MATERIAL FOR THIS TASK Block Start

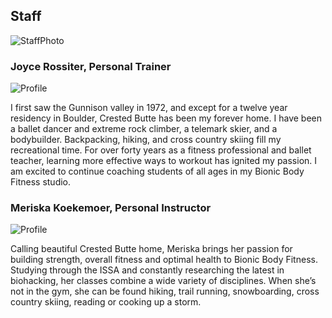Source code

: ## Staff
![StaffPhoto](/images/staff_squats.jpg)

### Joyce Rossiter, Personal Trainer
![Profile](/images/climbing.jpg)

I first saw the Gunnison valley in 1972, and except for a twelve year residency in Boulder, Crested Butte has been my forever home.
I have been a ballet dancer and extreme rock climber, a telemark skier, and a bodybuilder.
Backpacking, hiking, and cross country skiing fill my recreational time.
For over forty years as a fitness professional and ballet teacher, learning more effective ways to workout has ignited my passion.
I am excited to continue coaching students of all ages in my Bionic Body Fitness studio.

### Meriska Koekemoer, Personal Instructor
![Profile](/images/solo.JPG)

Calling beautiful Crested Butte home, Meriska brings her passion for building strength, overall fitness and optimal health to Bionic Body Fitness.
Studying through the ISSA and constantly researching the latest in biohacking, her classes combine a wide variety of disciplines.
When she’s not in the gym, she can be found hiking, trail running, snowboarding, cross country skiing, reading or cooking up a storm.
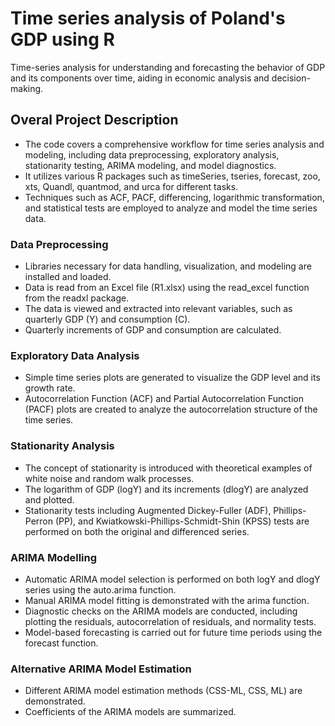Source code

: # Time series analysis of Poland's GDP using R

Time-series analysis for understanding and forecasting the behavior of GDP and its components over time, aiding in economic analysis and decision-making.

## Overal Project Description

- The code covers a comprehensive workflow for time series analysis and modeling, including data preprocessing, exploratory analysis, stationarity testing, ARIMA modeling, and model diagnostics.
- It utilizes various R packages such as timeSeries, tseries, forecast, zoo, xts, Quandl, quantmod, and urca for different tasks.
- Techniques such as ACF, PACF, differencing, logarithmic transformation, and statistical tests are employed to analyze and model the time series data.

### Data Preprocessing

- Libraries necessary for data handling, visualization, and modeling are installed and loaded.
- Data is read from an Excel file (R1.xlsx) using the read_excel function from the readxl package.
- The data is viewed and extracted into relevant variables, such as quarterly GDP (Y) and consumption (C).
- Quarterly increments of GDP and consumption are calculated.

### Exploratory Data Analysis

- Simple time series plots are generated to visualize the GDP level and its growth rate.
- Autocorrelation Function (ACF) and Partial Autocorrelation Function (PACF) plots are created to analyze the autocorrelation structure of the time series.

### Stationarity Analysis

- The concept of stationarity is introduced with theoretical examples of white noise and random walk processes.
- The logarithm of GDP (logY) and its increments (dlogY) are analyzed and plotted.
- Stationarity tests including Augmented Dickey-Fuller (ADF), Phillips-Perron (PP), and Kwiatkowski-Phillips-Schmidt-Shin (KPSS) tests are performed on both the original and differenced series.

### ARIMA Modelling

- Automatic ARIMA model selection is performed on both logY and dlogY series using the auto.arima function.
- Manual ARIMA model fitting is demonstrated with the arima function.
- Diagnostic checks on the ARIMA models are conducted, including plotting the residuals, autocorrelation of residuals, and normality tests.
- Model-based forecasting is carried out for future time periods using the forecast function.

### Alternative ARIMA Model Estimation

- Different ARIMA model estimation methods (CSS-ML, CSS, ML) are demonstrated.
- Coefficients of the ARIMA models are summarized.
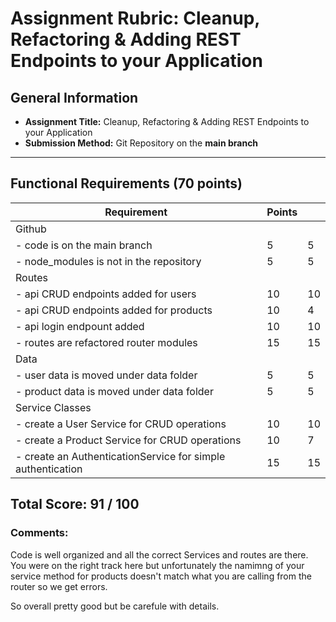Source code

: # Assignment Rubric: Cleanup, Refactoring & Adding REST Endpoints to your Application

## General Information

- **Assignment Title:** Cleanup, Refactoring & Adding REST Endpoints to your Application
- **Submission Method:** Git Repository on the **main branch**

---

## Functional Requirements (70 points)

| Requirement                                                 | Points |     |
| ----------------------------------------------------------- | ------ | --- |
| Github                                                      |        |     |
| - code is on the main branch                                | 5      | 5   |
| - node_modules is not in the repository                     | 5      | 5   |
| Routes                                                      |        |     |
| - api CRUD endpoints added for users                        | 10     | 10  |
| - api CRUD endpoints added for products                     | 10     | 4   |
| - api login endpount added                                  | 10     | 10  |
| - routes are refactored router modules                      | 15     | 15  |
| Data                                                        |        |     |
| - user data is moved under data folder                      | 5      | 5   |
| - product data is moved under data folder                   | 5      | 5   |
| Service Classes                                             |        |     |
| - create a User Service for CRUD operations                 | 10     | 10  |
| - create a Product Service for CRUD operations              | 10     | 7   |
| - create an AuthenticationService for simple authentication | 15     | 15  |

## Total Score: 91 / 100

### Comments:

Code is well organized and all the correct Services and routes are there. You were on the right track here but unfortunately the namimng of your service method for products doesn't match what you are calling from the router so we get errors.

So overall pretty good but be carefule with details.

MATERIAL FOR THIS TASK Block End

> **ASSIGNMENT**:
Omitting the images, copy the listing exactly.

> **REPLY TO THE EXERCISE**:
Source code

: ## Staff
![StaffPhoto](/images/staff_squats.jpg)

### Joyce Rossiter, Personal Trainer
![Profile](/images/climbing.jpg)

I first saw the Gunnison valley in 1972, and except for a twelve year residency in Boulder, Crested Butte has been my forever home.
I have been a ballet dancer and extreme rock climber, a telemark skier, and a bodybuilder.
Backpacking, hiking, and cross country skiing fill my recreational time.
For over forty years as a fitness professional and ballet teacher, learning more effective ways to workout has ignited my passion.
I am excited to continue coaching students of all ages in my Bionic Body Fitness studio.

### Meriska Koekemoer, Personal Instructor
![Profile](/images/solo.JPG)

Calling beautiful Crested Butte home, Meriska brings her passion for building strength, overall fitness and optimal health to Bionic Body Fitness.
Studying through the ISSA and constantly researching the latest in biohacking, her classes combine a wide variety of disciplines.
When she’s not in the gym, she can be found hiking, trail running, snowboarding, cross country skiing, reading or cooking up a storm.
Source code

: # Time series analysis of Poland's GDP using R

Time-series analysis for understanding and forecasting the behavior of GDP and its components over time, aiding in economic analysis and decision-making.

## Overal Project Description

- The code covers a comprehensive workflow for time series analysis and modeling, including data preprocessing, exploratory analysis, stationarity testing, ARIMA modeling, and model diagnostics.
- It utilizes various R packages such as timeSeries, tseries, forecast, zoo, xts, Quandl, quantmod, and urca for different tasks.
- Techniques such as ACF, PACF, differencing, logarithmic transformation, and statistical tests are employed to analyze and model the time series data.

### Data Preprocessing

- Libraries necessary for data handling, visualization, and modeling are installed and loaded.
- Data is read from an Excel file (R1.xlsx) using the read_excel function from the readxl package.
- The data is viewed and extracted into relevant variables, such as quarterly GDP (Y) and consumption (C).
- Quarterly increments of GDP and consumption are calculated.

### Exploratory Data Analysis

- Simple time series plots are generated to visualize the GDP level and its growth rate.
- Autocorrelation Function (ACF) and Partial Autocorrelation Function (PACF) plots are created to analyze the autocorrelation structure of the time series.

### Stationarity Analysis

- The concept of stationarity is introduced with theoretical examples of white noise and random walk processes.
- The logarithm of GDP (logY) and its increments (dlogY) are analyzed and plotted.
- Stationarity tests including Augmented Dickey-Fuller (ADF), Phillips-Perron (PP), and Kwiatkowski-Phillips-Schmidt-Shin (KPSS) tests are performed on both the original and differenced series.

### ARIMA Modelling

- Automatic ARIMA model selection is performed on both logY and dlogY series using the auto.arima function.
- Manual ARIMA model fitting is demonstrated with the arima function.
- Diagnostic checks on the ARIMA models are conducted, including plotting the residuals, autocorrelation of residuals, and normality tests.
- Model-based forecasting is carried out for future time periods using the forecast function.

### Alternative ARIMA Model Estimation

- Different ARIMA model estimation methods (CSS-ML, CSS, ML) are demonstrated.
- Coefficients of the ARIMA models are summarized.
Source code

: # Assignment Rubric: Cleanup, Refactoring & Adding REST Endpoints to your Application

## General Information

- **Assignment Title:** Cleanup, Refactoring & Adding REST Endpoints to your Application
- **Submission Method:** Git Repository on the **main branch**

---

## Functional Requirements (70 points)

| Requirement                                                 | Points |     |
| ----------------------------------------------------------- | ------ | --- |
| Github                                                      |        |     |
| - code is on the main branch                                | 5      | 5   |
| - node_modules is not in the repository                     | 5      | 5   |
| Routes                                                      |        |     |
| - api CRUD endpoints added for users                        | 10     | 10  |
| - api CRUD endpoints added for products                     | 10     | 4   |
| - api login endpount added                                  | 10     | 10  |
| - routes are refactored router modules                      | 15     | 15  |
| Data                                                        |        |     |
| - user data is moved under data folder                      | 5      | 5   |
| - product data is moved under data folder                   | 5      | 5   |
| Service Classes                                             |        |     |
| - create a User Service for CRUD operations                 | 10     | 10  |
| - create a Product Service for CRUD operations              | 10     | 7   |
| - create an AuthenticationService for simple authentication | 15     | 15  |

## Total Score: 91 / 100

### Comments:

Code is well organized and all the correct Services and routes are there. You were on the right track here but unfortunately the namimng of your service method for products doesn't match what you are calling from the router so we get errors.

So overall pretty good but be carefule with details.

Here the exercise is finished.